▶ **Brief**
Out of the records below, copy all lines in which the word "memory" occurs.
(Listed records)
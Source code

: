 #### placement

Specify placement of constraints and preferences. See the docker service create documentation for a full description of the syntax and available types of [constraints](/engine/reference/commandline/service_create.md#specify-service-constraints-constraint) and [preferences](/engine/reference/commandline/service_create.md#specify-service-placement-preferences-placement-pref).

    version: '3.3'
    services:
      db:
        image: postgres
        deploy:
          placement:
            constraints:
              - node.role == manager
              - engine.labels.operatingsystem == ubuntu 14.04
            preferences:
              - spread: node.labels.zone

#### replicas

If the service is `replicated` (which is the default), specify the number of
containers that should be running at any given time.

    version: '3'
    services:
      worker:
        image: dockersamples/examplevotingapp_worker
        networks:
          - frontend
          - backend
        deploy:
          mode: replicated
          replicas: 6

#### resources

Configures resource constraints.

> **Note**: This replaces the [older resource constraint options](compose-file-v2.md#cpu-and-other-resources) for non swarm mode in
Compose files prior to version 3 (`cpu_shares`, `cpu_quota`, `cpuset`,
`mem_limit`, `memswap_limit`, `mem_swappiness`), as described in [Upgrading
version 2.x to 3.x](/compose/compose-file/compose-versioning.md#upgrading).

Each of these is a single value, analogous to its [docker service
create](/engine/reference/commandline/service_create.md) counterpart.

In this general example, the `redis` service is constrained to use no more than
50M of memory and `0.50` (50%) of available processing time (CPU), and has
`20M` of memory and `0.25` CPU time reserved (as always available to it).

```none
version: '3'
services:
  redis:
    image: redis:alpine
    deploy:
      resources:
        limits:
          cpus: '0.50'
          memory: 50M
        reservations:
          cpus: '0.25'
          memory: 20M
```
(End Listed records)
(Listed records)
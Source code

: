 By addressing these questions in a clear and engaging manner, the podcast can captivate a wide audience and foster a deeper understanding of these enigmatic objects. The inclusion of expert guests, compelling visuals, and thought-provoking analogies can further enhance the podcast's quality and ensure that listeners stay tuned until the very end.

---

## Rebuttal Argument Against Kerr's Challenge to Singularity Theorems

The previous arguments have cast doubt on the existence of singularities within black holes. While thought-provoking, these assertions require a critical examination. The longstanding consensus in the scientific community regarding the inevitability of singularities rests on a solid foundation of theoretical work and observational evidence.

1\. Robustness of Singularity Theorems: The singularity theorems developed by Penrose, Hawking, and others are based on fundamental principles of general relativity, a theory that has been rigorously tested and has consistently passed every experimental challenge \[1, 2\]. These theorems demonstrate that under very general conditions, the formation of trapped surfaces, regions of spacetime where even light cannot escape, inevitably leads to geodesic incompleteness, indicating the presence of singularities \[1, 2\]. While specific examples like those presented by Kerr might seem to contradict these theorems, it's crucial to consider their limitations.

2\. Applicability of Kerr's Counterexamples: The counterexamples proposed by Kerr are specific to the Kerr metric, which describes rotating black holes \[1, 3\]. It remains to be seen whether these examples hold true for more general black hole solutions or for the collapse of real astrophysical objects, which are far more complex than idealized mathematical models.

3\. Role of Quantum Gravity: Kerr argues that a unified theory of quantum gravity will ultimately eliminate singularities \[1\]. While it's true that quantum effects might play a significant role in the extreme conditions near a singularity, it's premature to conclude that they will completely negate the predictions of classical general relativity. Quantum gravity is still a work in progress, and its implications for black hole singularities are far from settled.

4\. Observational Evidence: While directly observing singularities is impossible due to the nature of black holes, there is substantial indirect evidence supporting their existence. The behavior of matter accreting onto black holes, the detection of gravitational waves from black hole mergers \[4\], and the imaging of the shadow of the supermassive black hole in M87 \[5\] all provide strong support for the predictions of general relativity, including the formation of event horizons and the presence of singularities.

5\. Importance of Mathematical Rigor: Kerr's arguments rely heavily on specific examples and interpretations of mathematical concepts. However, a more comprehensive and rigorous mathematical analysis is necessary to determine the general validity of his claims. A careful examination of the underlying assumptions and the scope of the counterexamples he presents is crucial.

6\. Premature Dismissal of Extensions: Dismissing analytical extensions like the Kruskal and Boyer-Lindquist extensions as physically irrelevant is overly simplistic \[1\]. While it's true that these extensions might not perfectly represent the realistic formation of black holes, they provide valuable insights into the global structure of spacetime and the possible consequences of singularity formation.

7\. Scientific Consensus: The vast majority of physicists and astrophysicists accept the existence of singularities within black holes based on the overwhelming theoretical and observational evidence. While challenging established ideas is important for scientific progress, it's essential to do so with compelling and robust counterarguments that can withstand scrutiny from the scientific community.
(End Listed records)
▶ **Your response**
50M of memory and `0.50` (50%) of available processing time (CPU), and has
`20M` of memory and `0.25` CPU time reserved (as always available to it).
          memory: 50M
          memory: 20M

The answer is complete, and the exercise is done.